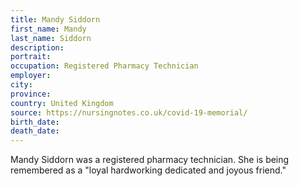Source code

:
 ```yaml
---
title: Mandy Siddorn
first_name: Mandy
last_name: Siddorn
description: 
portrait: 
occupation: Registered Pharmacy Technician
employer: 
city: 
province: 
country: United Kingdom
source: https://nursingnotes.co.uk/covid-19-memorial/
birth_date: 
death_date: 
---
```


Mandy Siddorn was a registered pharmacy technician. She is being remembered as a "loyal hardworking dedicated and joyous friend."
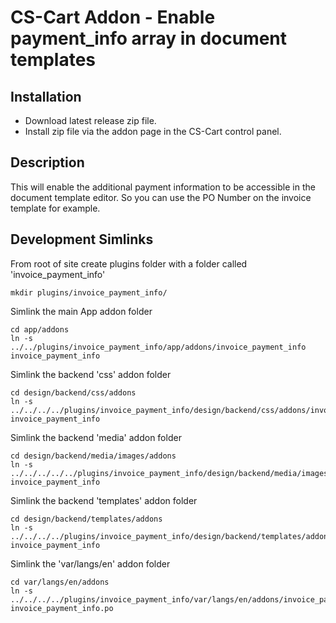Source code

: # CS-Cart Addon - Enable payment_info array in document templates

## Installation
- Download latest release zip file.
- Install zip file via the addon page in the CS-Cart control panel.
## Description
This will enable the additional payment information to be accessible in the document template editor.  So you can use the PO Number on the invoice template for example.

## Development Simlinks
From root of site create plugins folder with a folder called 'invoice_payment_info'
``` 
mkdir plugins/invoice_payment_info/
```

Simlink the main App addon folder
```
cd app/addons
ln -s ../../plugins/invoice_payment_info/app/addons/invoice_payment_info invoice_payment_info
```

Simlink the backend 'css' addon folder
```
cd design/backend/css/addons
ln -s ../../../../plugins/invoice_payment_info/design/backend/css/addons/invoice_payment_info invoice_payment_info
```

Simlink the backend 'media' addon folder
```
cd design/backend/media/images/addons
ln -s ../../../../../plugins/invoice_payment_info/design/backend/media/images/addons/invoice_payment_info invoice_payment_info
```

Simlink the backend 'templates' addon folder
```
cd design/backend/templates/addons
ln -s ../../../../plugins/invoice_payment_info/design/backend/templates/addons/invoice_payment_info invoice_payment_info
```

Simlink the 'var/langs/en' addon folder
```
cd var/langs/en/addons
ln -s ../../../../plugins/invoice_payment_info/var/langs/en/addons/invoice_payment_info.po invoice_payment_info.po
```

= = = =

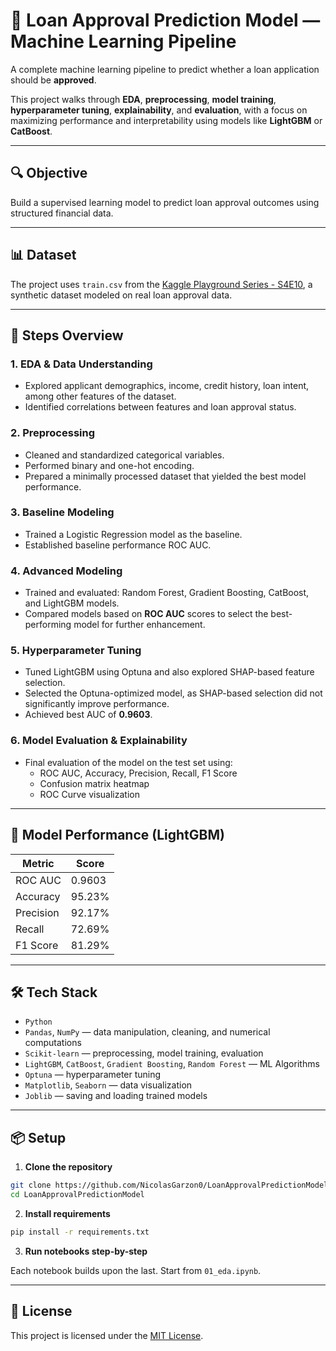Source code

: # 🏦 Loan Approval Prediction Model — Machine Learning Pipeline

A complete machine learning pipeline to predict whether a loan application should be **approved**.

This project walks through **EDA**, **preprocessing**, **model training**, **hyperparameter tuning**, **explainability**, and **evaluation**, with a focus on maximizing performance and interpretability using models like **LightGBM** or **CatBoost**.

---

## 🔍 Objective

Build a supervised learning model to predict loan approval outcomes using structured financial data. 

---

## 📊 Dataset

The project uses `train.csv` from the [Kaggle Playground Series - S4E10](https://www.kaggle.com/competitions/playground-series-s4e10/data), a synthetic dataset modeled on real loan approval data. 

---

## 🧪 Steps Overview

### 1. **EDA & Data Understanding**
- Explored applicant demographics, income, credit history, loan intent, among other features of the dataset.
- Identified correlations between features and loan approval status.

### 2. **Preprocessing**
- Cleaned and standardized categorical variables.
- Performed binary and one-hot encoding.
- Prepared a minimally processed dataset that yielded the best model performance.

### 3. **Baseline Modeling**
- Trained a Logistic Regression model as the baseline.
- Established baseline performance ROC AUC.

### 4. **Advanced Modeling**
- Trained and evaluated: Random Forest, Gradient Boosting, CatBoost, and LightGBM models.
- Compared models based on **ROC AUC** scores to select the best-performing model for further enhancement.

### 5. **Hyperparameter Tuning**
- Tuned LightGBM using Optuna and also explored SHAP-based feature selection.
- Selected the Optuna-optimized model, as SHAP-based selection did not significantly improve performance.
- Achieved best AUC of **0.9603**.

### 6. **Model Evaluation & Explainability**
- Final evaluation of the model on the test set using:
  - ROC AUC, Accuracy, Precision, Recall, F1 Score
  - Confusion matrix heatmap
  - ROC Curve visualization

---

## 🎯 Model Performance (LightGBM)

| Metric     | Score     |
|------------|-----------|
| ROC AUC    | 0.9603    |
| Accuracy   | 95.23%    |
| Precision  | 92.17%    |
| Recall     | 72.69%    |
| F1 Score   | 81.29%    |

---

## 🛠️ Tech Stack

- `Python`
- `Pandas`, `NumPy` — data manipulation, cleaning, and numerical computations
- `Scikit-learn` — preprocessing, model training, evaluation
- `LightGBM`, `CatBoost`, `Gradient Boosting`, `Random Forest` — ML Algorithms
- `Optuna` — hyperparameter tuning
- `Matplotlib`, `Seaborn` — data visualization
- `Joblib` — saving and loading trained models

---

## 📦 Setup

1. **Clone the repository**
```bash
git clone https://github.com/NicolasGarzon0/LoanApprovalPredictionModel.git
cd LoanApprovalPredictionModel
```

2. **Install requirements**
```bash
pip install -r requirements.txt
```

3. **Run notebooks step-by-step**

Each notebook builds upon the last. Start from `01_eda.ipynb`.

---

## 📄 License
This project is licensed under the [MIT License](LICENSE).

= = = =

:: EXERCISE DETAILS ::
Restate word for word the entries above, starting at the line with "The project uses" and ending at the line with "### 2. **Preprocessing**", inclusive, and no others.

:: TASK SOLUTION ::
The project uses `train.csv` from the [Kaggle Playground Series - S4E10](https://www.kaggle.com/competitions/playground-series-s4e10/data), a synthetic dataset modeled on real loan approval data. 

---

## 🧪 Steps Overview

### 1. **EDA & Data Understanding**
- Explored applicant demographics, income, credit history, loan intent, among other features of the dataset.
- Identified correlations between features and loan approval status.

### 2. **Preprocessing**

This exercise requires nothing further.